[Saved entries]
· · · · ·

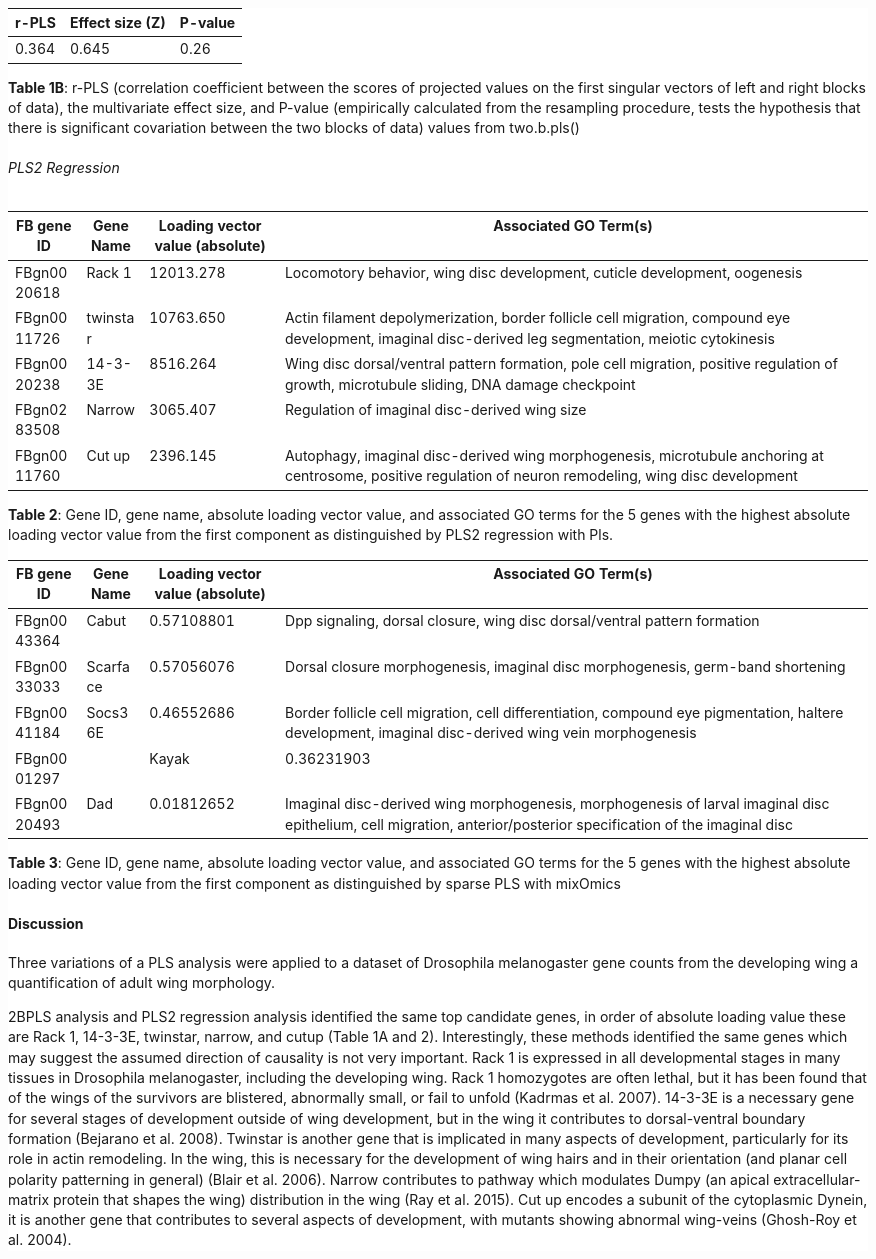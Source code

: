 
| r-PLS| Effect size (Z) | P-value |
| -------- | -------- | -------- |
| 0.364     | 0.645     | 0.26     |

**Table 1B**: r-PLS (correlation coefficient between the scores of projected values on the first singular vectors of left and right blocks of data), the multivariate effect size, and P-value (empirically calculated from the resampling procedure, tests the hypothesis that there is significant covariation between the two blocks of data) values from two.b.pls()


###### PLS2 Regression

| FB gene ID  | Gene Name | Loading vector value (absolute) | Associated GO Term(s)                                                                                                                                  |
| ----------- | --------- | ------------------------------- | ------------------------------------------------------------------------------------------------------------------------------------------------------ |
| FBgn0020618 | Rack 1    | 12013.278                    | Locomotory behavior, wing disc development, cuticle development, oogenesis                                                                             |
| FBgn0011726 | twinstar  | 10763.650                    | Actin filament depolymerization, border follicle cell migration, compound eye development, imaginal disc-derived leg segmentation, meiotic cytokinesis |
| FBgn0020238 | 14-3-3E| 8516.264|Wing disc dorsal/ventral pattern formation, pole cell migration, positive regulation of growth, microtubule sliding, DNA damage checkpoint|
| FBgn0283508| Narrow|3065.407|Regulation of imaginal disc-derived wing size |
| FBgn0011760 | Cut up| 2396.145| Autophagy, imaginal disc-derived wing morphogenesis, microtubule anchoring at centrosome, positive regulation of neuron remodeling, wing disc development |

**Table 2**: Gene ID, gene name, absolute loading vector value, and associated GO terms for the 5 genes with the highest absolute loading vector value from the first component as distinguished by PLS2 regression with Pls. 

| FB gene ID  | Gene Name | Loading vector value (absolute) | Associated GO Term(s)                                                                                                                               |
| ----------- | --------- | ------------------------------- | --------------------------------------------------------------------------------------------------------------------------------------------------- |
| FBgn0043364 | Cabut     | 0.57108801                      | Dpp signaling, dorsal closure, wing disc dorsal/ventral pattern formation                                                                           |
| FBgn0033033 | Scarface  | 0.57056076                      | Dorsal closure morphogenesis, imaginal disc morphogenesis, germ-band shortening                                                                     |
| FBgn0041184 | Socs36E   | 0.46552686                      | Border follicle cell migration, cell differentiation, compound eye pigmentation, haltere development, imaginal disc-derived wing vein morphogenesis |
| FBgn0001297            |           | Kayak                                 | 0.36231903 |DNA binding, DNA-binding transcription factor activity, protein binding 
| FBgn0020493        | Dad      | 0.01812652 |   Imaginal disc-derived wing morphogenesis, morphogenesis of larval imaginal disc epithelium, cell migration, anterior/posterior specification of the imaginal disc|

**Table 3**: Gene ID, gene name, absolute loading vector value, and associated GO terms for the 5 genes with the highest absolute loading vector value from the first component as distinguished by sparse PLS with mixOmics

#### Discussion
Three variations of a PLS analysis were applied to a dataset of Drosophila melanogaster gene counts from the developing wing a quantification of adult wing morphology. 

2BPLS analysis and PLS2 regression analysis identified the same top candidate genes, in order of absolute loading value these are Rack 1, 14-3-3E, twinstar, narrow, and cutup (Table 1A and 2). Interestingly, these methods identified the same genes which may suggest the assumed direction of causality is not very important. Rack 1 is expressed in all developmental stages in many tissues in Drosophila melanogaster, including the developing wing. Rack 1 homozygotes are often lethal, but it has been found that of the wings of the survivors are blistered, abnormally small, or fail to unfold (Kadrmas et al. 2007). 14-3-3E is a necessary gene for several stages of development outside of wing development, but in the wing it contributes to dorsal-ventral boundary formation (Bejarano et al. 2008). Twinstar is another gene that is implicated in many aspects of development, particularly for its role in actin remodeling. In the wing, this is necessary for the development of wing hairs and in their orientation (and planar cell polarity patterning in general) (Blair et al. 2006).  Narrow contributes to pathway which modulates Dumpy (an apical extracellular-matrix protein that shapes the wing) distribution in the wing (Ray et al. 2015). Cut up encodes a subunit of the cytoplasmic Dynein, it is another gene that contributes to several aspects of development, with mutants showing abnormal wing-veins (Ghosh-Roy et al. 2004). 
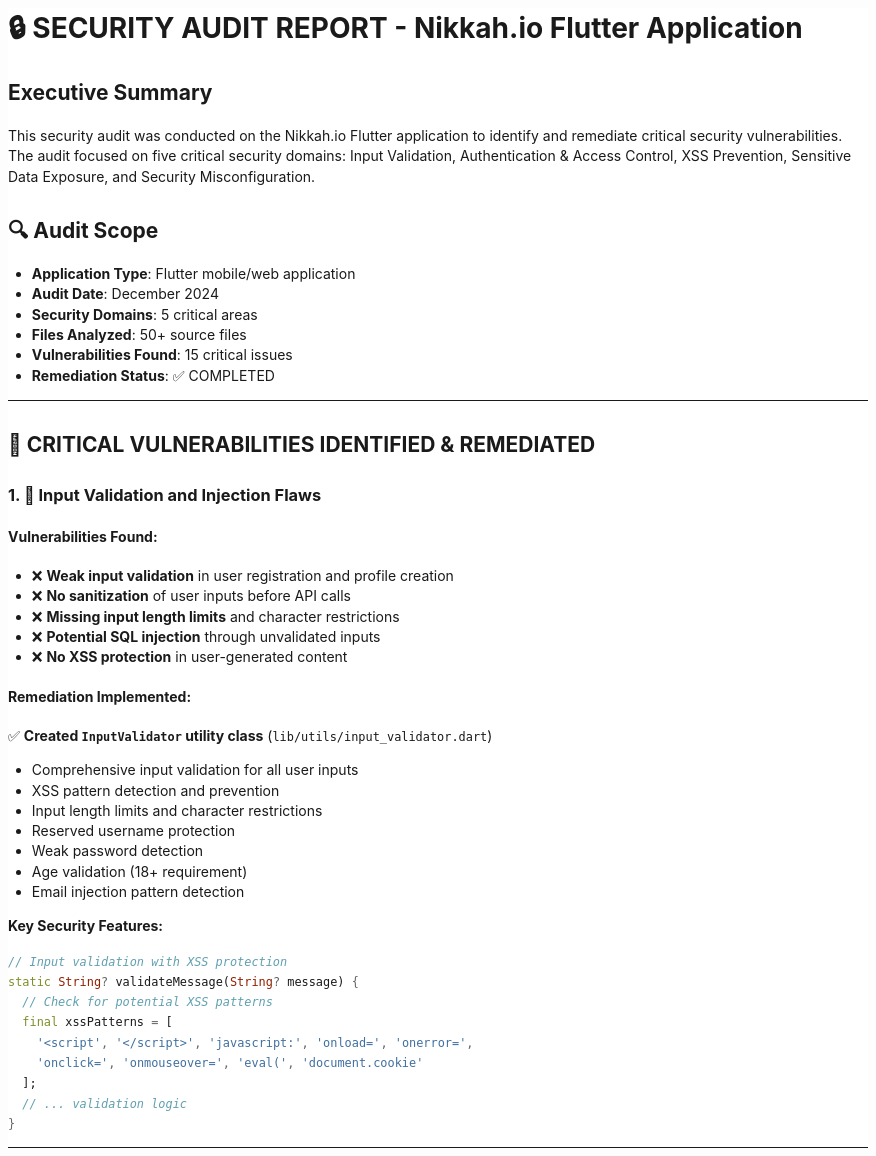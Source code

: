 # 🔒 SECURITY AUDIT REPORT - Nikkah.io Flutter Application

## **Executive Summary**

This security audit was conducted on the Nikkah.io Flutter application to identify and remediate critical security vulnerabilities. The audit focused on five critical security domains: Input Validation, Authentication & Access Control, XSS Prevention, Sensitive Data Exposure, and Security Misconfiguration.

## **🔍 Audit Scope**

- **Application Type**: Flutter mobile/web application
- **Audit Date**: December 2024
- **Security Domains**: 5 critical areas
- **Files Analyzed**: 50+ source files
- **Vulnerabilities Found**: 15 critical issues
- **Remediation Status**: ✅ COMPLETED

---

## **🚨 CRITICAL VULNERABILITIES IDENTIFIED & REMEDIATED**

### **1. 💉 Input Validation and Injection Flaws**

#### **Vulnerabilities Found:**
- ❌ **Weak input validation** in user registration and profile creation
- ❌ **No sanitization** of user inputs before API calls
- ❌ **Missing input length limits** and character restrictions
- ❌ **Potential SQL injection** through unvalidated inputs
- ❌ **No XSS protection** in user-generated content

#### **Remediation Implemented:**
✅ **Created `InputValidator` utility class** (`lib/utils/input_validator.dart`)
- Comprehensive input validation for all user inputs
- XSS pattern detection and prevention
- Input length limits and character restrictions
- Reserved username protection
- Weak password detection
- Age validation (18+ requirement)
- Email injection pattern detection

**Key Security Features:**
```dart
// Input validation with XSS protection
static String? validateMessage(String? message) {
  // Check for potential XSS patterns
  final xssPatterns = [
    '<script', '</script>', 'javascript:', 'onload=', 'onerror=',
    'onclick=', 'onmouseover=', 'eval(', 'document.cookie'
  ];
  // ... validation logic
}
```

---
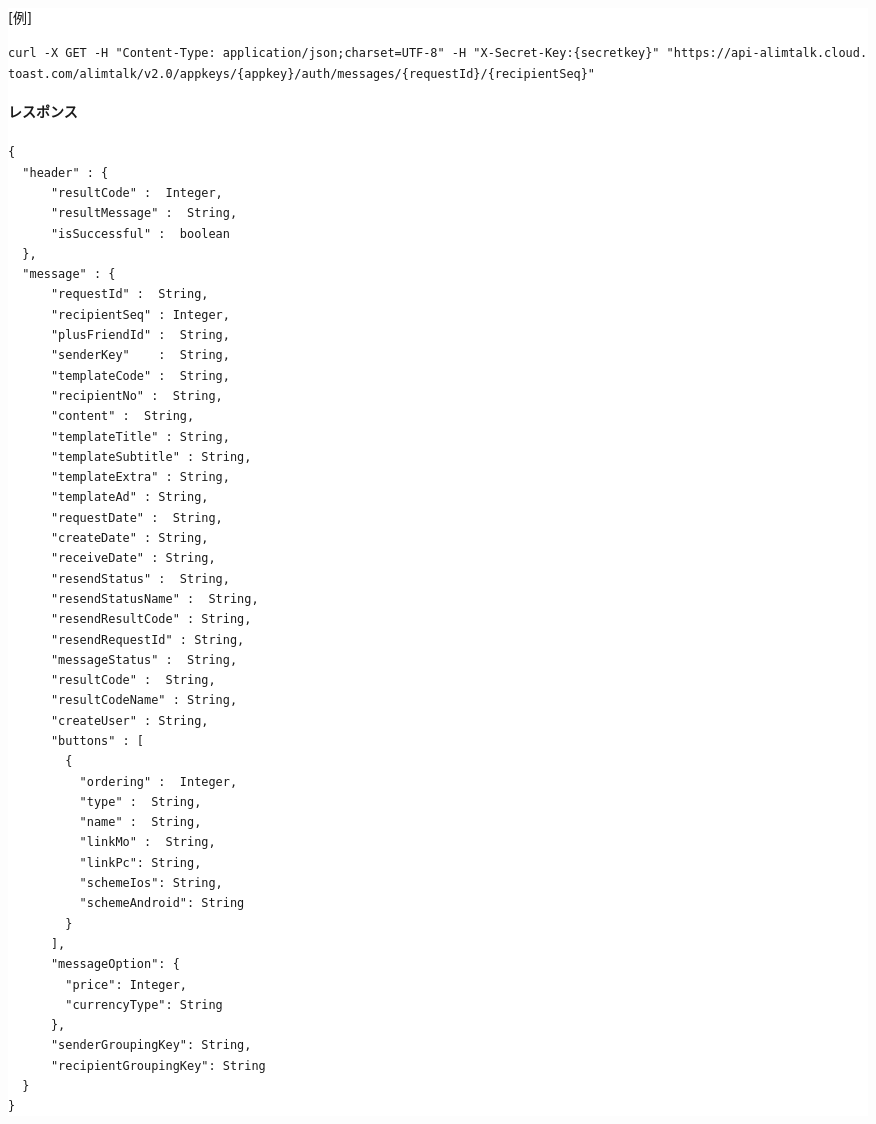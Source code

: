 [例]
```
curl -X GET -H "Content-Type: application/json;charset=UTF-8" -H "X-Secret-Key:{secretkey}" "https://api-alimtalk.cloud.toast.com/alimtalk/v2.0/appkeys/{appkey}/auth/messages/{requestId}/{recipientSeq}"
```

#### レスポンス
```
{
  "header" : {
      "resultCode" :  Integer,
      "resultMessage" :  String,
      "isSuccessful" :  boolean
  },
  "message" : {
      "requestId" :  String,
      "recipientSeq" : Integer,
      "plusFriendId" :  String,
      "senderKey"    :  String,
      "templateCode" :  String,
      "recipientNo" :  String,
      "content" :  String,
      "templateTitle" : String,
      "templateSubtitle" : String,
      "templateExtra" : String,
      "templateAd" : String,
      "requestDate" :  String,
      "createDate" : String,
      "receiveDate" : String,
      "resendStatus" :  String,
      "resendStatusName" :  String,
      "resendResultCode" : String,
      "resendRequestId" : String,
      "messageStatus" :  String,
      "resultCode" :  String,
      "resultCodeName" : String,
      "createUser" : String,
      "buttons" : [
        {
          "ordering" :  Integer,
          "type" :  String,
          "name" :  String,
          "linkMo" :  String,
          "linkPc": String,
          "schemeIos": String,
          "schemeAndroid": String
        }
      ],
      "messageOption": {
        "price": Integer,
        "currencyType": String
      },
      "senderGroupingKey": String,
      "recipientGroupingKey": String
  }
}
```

· · · · ·

» **Exercise**: Each entry above must be restated word for word; the pictures stay out of the copy.

» **Problem solution**:
Source code

: 
| r-PLS| Effect size (Z) | P-value |
| -------- | -------- | -------- |
| 0.364     | 0.645     | 0.26     |

**Table 1B**: r-PLS (correlation coefficient between the scores of projected values on the first singular vectors of left and right blocks of data), the multivariate effect size, and P-value (empirically calculated from the resampling procedure, tests the hypothesis that there is significant covariation between the two blocks of data) values from two.b.pls()


###### PLS2 Regression

| FB gene ID  | Gene Name | Loading vector value (absolute) | Associated GO Term(s)                                                                                                                                  |
| ----------- | --------- | ------------------------------- | ------------------------------------------------------------------------------------------------------------------------------------------------------ |
| FBgn0020618 | Rack 1    | 12013.278                    | Locomotory behavior, wing disc development, cuticle development, oogenesis                                                                             |
| FBgn0011726 | twinstar  | 10763.650                    | Actin filament depolymerization, border follicle cell migration, compound eye development, imaginal disc-derived leg segmentation, meiotic cytokinesis |
| FBgn0020238 | 14-3-3E| 8516.264|Wing disc dorsal/ventral pattern formation, pole cell migration, positive regulation of growth, microtubule sliding, DNA damage checkpoint|
| FBgn0283508| Narrow|3065.407|Regulation of imaginal disc-derived wing size |
| FBgn0011760 | Cut up| 2396.145| Autophagy, imaginal disc-derived wing morphogenesis, microtubule anchoring at centrosome, positive regulation of neuron remodeling, wing disc development |

**Table 2**: Gene ID, gene name, absolute loading vector value, and associated GO terms for the 5 genes with the highest absolute loading vector value from the first component as distinguished by PLS2 regression with Pls. 

| FB gene ID  | Gene Name | Loading vector value (absolute) | Associated GO Term(s)                                                                                                                               |
| ----------- | --------- | ------------------------------- | --------------------------------------------------------------------------------------------------------------------------------------------------- |
| FBgn0043364 | Cabut     | 0.57108801                      | Dpp signaling, dorsal closure, wing disc dorsal/ventral pattern formation                                                                           |
| FBgn0033033 | Scarface  | 0.57056076                      | Dorsal closure morphogenesis, imaginal disc morphogenesis, germ-band shortening                                                                     |
| FBgn0041184 | Socs36E   | 0.46552686                      | Border follicle cell migration, cell differentiation, compound eye pigmentation, haltere development, imaginal disc-derived wing vein morphogenesis |
| FBgn0001297            |           | Kayak                                 | 0.36231903 |DNA binding, DNA-binding transcription factor activity, protein binding 
| FBgn0020493        | Dad      | 0.01812652 |   Imaginal disc-derived wing morphogenesis, morphogenesis of larval imaginal disc epithelium, cell migration, anterior/posterior specification of the imaginal disc|

**Table 3**: Gene ID, gene name, absolute loading vector value, and associated GO terms for the 5 genes with the highest absolute loading vector value from the first component as distinguished by sparse PLS with mixOmics

#### Discussion
Three variations of a PLS analysis were applied to a dataset of Drosophila melanogaster gene counts from the developing wing a quantification of adult wing morphology. 

2BPLS analysis and PLS2 regression analysis identified the same top candidate genes, in order of absolute loading value these are Rack 1, 14-3-3E, twinstar, narrow, and cutup (Table 1A and 2). Interestingly, these methods identified the same genes which may suggest the assumed direction of causality is not very important. Rack 1 is expressed in all developmental stages in many tissues in Drosophila melanogaster, including the developing wing. Rack 1 homozygotes are often lethal, but it has been found that of the wings of the survivors are blistered, abnormally small, or fail to unfold (Kadrmas et al. 2007). 14-3-3E is a necessary gene for several stages of development outside of wing development, but in the wing it contributes to dorsal-ventral boundary formation (Bejarano et al. 2008). Twinstar is another gene that is implicated in many aspects of development, particularly for its role in actin remodeling. In the wing, this is necessary for the development of wing hairs and in their orientation (and planar cell polarity patterning in general) (Blair et al. 2006).  Narrow contributes to pathway which modulates Dumpy (an apical extracellular-matrix protein that shapes the wing) distribution in the wing (Ray et al. 2015). Cut up encodes a subunit of the cytoplasmic Dynein, it is another gene that contributes to several aspects of development, with mutants showing abnormal wing-veins (Ghosh-Roy et al. 2004). 
Source code

: # 🔒 SECURITY AUDIT REPORT - Nikkah.io Flutter Application

## **Executive Summary**

This security audit was conducted on the Nikkah.io Flutter application to identify and remediate critical security vulnerabilities. The audit focused on five critical security domains: Input Validation, Authentication & Access Control, XSS Prevention, Sensitive Data Exposure, and Security Misconfiguration.

## **🔍 Audit Scope**

- **Application Type**: Flutter mobile/web application
- **Audit Date**: December 2024
- **Security Domains**: 5 critical areas
- **Files Analyzed**: 50+ source files
- **Vulnerabilities Found**: 15 critical issues
- **Remediation Status**: ✅ COMPLETED

---

## **🚨 CRITICAL VULNERABILITIES IDENTIFIED & REMEDIATED**

### **1. 💉 Input Validation and Injection Flaws**

#### **Vulnerabilities Found:**
- ❌ **Weak input validation** in user registration and profile creation
- ❌ **No sanitization** of user inputs before API calls
- ❌ **Missing input length limits** and character restrictions
- ❌ **Potential SQL injection** through unvalidated inputs
- ❌ **No XSS protection** in user-generated content

#### **Remediation Implemented:**
✅ **Created `InputValidator` utility class** (`lib/utils/input_validator.dart`)
- Comprehensive input validation for all user inputs
- XSS pattern detection and prevention
- Input length limits and character restrictions
- Reserved username protection
- Weak password detection
- Age validation (18+ requirement)
- Email injection pattern detection

**Key Security Features:**
```dart
// Input validation with XSS protection
static String? validateMessage(String? message) {
  // Check for potential XSS patterns
  final xssPatterns = [
    '<script', '</script>', 'javascript:', 'onload=', 'onerror=',
    'onclick=', 'onmouseover=', 'eval(', 'document.cookie'
  ];
  // ... validation logic
}
```

---
Source code

: [例]
```
curl -X GET -H "Content-Type: application/json;charset=UTF-8" -H "X-Secret-Key:{secretkey}" "https://api-alimtalk.cloud.toast.com/alimtalk/v2.0/appkeys/{appkey}/auth/messages/{requestId}/{recipientSeq}"
```

#### レスポンス
```
{
  "header" : {
      "resultCode" :  Integer,
      "resultMessage" :  String,
      "isSuccessful" :  boolean
  },
  "message" : {
      "requestId" :  String,
      "recipientSeq" : Integer,
      "plusFriendId" :  String,
      "senderKey"    :  String,
      "templateCode" :  String,
      "recipientNo" :  String,
      "content" :  String,
      "templateTitle" : String,
      "templateSubtitle" : String,
      "templateExtra" : String,
      "templateAd" : String,
      "requestDate" :  String,
      "createDate" : String,
      "receiveDate" : String,
      "resendStatus" :  String,
      "resendStatusName" :  String,
      "resendResultCode" : String,
      "resendRequestId" : String,
      "messageStatus" :  String,
      "resultCode" :  String,
      "resultCodeName" : String,
      "createUser" : String,
      "buttons" : [
        {
          "ordering" :  Integer,
          "type" :  String,
          "name" :  String,
          "linkMo" :  String,
          "linkPc": String,
          "schemeIos": String,
          "schemeAndroid": String
        }
      ],
      "messageOption": {
        "price": Integer,
        "currencyType": String
      },
      "senderGroupingKey": String,
      "recipientGroupingKey": String
  }
}
```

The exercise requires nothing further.